Small world to find this topic on FT. Not because I am an elevator buff, but because in the process of building our commercial buildings we have to visit many elevator installations to see what the market is doing. This is my MO for getting a big chunk of flight miles.
The speed fix can be had at the Jinmao Building in Shanghai. They employ an 8m/second shuttle lift to their sky lobby on the 88th floor. A true nosebleeder.
The coolest thing I have checked out lately though is Schindler's Miconic 10 system. This is used in one of the elevator banks in Rockefeller Center in NYC (as well as several other places.) It basically allocates the lift that is most appropriate for the floors requested. You key in on a panel located near the building entrances the floor you wish to go to and it calculates your likely travel time from the keypad to the lift and then allocates the next available lift to that floor call.
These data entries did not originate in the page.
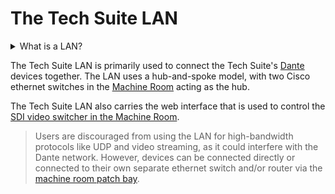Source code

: <!-- Document links. Please put all links here to make broken link checking easier. -->
[av-panels]: /av-panels.md
[clearcom]: /clearcom.md
[control-room]: /control-room.md
[dante]: /dante.md
[edit-rooms]: /edit-rooms.md
[lan]: /lan.md
[machine-room]: /machine-room.md
[mtl]: /mtl.md
[video-switcher]: /video-switcher.md
[workshop]: /workshop.md
[helpdesk]: https://sites.google.com/umich.edu/pat/helpdesk
[training]: https://sites.google.com/umich.edu/pat/training

# The Tech Suite LAN

<details>
<summary>What is a LAN?</summary>

> A LAN, or Local Area Network, is a computer network. Just like the internet, it connects lots of computers and other devices together. Unlike the internet, a LAN is a small private network usually with only a handful of devices on it. Devices can be connected to a LAN and the internet at the same time. Some LANs can be connected to wirelessly, however our network can only be connected to via ethernet.
</details>

The Tech Suite LAN is primarily used to connect the Tech Suite's [Dante][dante] devices together. The LAN uses a hub-and-spoke model, with two Cisco ethernet switches in the [Machine Room][machine-room] acting as the hub.

The Tech Suite LAN also carries the web interface that is used to control the [SDI video switcher in the Machine Room][video-switcher].

> Users are discouraged from using the LAN for high-bandwidth protocols like UDP and video streaming, as it could interfere with the Dante network. However, devices can be connected directly or connected to their own separate ethernet switch and/or router via the [machine room patch bay][machine-room].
It will not serve more than a few other contiguous floors on that call but can be used for other floors on other calls. It reduces wait time to next to nothing. The discioncerting thing is getting in the lift and seeing no buttons at all. Some companies program into their IC cards the floor that person should go to and when you wave your card over the reader by the turnstyles on the ground floor, it lets you in and calls a lift for you. Obviously a few inconveniences can happen but it is a quantum leap in elevator efficiency. If you think Swiss chocolates and tick-tocks are great, this will be right up there.
The RCC lifts in NRT are oil lifts meaning their is an oil piston below the floor pushing the lift up. It is so slow as result of this and does not smell terrific either, kind of like an escalator in need of a servicing.